:: GIVEN DATA ::

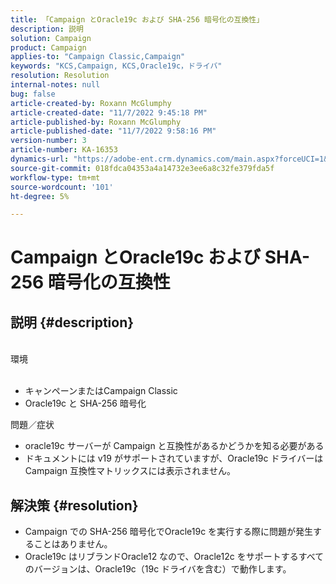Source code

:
 ```yaml
---
title: 「Campaign とOracle19c および SHA-256 暗号化の互換性」
description: 説明
solution: Campaign
product: Campaign
applies-to: "Campaign Classic,Campaign"
keywords: "KCS,Campaign, KCS,Oracle19c，ドライバ"
resolution: Resolution
internal-notes: null
bug: false
article-created-by: Roxann McGlumphy
article-created-date: "11/7/2022 9:45:18 PM"
article-published-by: Roxann McGlumphy
article-published-date: "11/7/2022 9:58:16 PM"
version-number: 3
article-number: KA-16353
dynamics-url: "https://adobe-ent.crm.dynamics.com/main.aspx?forceUCI=1&pagetype=entityrecord&etn=knowledgearticle&id=391fe572-e55e-ed11-9561-6045bd006704"
source-git-commit: 018fdca04353a4a14732e3ee6a8c32fe379fda5f
workflow-type: tm+mt
source-wordcount: '101'
ht-degree: 5%

---
```


# Campaign とOracle19c および SHA-256 暗号化の互換性

## 説明 {#description}

<br>環境<br><br>
- キャンペーンまたはCampaign Classic
- Oracle19c と SHA-256 暗号化

問題／症状
- oracle19c サーバーが Campaign と互換性があるかどうかを知る必要がある
- ドキュメントには v19 がサポートされていますが、Oracle19c ドライバーは Campaign 互換性マトリックスには表示されません。



## 解決策 {#resolution}


- Campaign での SHA-256 暗号化でOracle19c を実行する際に問題が発生することはありません。
- Oracle19c はリブランドOracle12 なので、Oracle12c をサポートするすべてのバージョンは、Oracle19c（19c ドライバを含む）で動作します。



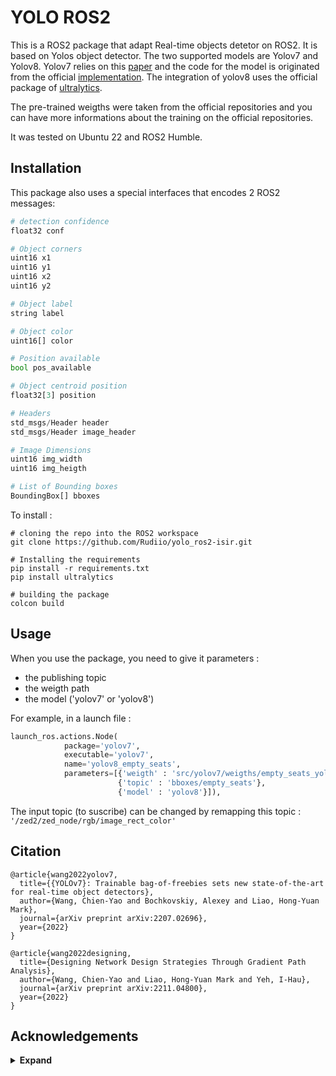 # YOLO ROS2

This is a ROS2 package that adapt Real-time objects detetor on ROS2. It is based on Yolos object detector.
The two supported models are Yolov7 and Yolov8. 
Yolov7 relies on this [paper](https://arxiv.org/abs/2207.02696) and the code for the model is originated from the official [implementation](https://github.com/WongKinYiu/yolov7).
The integration of yolov8 uses the official package of [ultralytics](https://github.com/ultralytics/ultralytics).

The pre-trained weigths were taken from the official repositories and you can have more informations about the training on the official repositories.

It was tested on Ubuntu 22 and ROS2 Humble.

## Installation

This package also uses a special interfaces that encodes 2 ROS2 messages:

```python
# detection confidence
float32 conf

# Object corners
uint16 x1
uint16 y1
uint16 x2
uint16 y2

# Object label
string label

# Object color
uint16[] color

# Position available
bool pos_available

# Object centroid position
float32[3] position
```

```python
# Headers
std_msgs/Header header
std_msgs/Header image_header

# Image Dimensions
uint16 img_width
uint16 img_heigth

# List of Bounding boxes
BoundingBox[] bboxes
```

To install : 

``` shell
# cloning the repo into the ROS2 workspace
git clone https://github.com/Rudiio/yolo_ros2-isir.git

# Installing the requirements
pip install -r requirements.txt
pip install ultralytics

# building the package
colcon build
```

## Usage

When you use the package, you need to give it parameters : 
- the publishing topic
- the weigth path
- the model ('yolov7' or 'yolov8')

For example, in a launch file :
```python
launch_ros.actions.Node(
            package='yolov7',
            executable='yolov7',
            name='yolov8_empty_seats',
            parameters=[{'weigth' : 'src/yolov7/weigths/empty_seats_yolov8.pt'},
                        {'topic' : 'bboxes/empty_seats'},
                        {'model' : 'yolov8'}]),
```

The input topic (to suscribe) can be changed by remapping this topic : ```'/zed2/zed_node/rgb/image_rect_color'```
## Citation

```
@article{wang2022yolov7,
  title={{YOLOv7}: Trainable bag-of-freebies sets new state-of-the-art for real-time object detectors},
  author={Wang, Chien-Yao and Bochkovskiy, Alexey and Liao, Hong-Yuan Mark},
  journal={arXiv preprint arXiv:2207.02696},
  year={2022}
}
```

```
@article{wang2022designing,
  title={Designing Network Design Strategies Through Gradient Path Analysis},
  author={Wang, Chien-Yao and Liao, Hong-Yuan Mark and Yeh, I-Hau},
  journal={arXiv preprint arXiv:2211.04800},
  year={2022}
}
```

## Acknowledgements

<details><summary> <b>Expand</b> </summary>

* [https://github.com/AlexeyAB/darknet](https://github.com/AlexeyAB/darknet)
* [https://github.com/WongKinYiu/yolor](https://github.com/WongKinYiu/yolor)
* [https://github.com/WongKinYiu/PyTorch_YOLOv4](https://github.com/WongKinYiu/PyTorch_YOLOv4)
* [https://github.com/WongKinYiu/ScaledYOLOv4](https://github.com/WongKinYiu/ScaledYOLOv4)
* [https://github.com/Megvii-BaseDetection/YOLOX](https://github.com/Megvii-BaseDetection/YOLOX)
* [https://github.com/ultralytics/yolov3](https://github.com/ultralytics/yolov3)
* [https://github.com/ultralytics/yolov5](https://github.com/ultralytics/yolov5)
* [https://github.com/DingXiaoH/RepVGG](https://github.com/DingXiaoH/RepVGG)
* [https://github.com/JUGGHM/OREPA_CVPR2022](https://github.com/JUGGHM/OREPA_CVPR2022)
* [https://github.com/TexasInstruments/edgeai-yolov5/tree/yolo-pose](https://github.com/TexasInstruments/edgeai-yolov5/tree/yolo-pose)

</details>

:::

[PROBLEM TO WORK ON]: The lines above that include "journal" should each be listed.

[YOUR SOLUTION]:
  journal={arXiv preprint arXiv:2207.02696},
  journal={arXiv preprint arXiv:2211.04800},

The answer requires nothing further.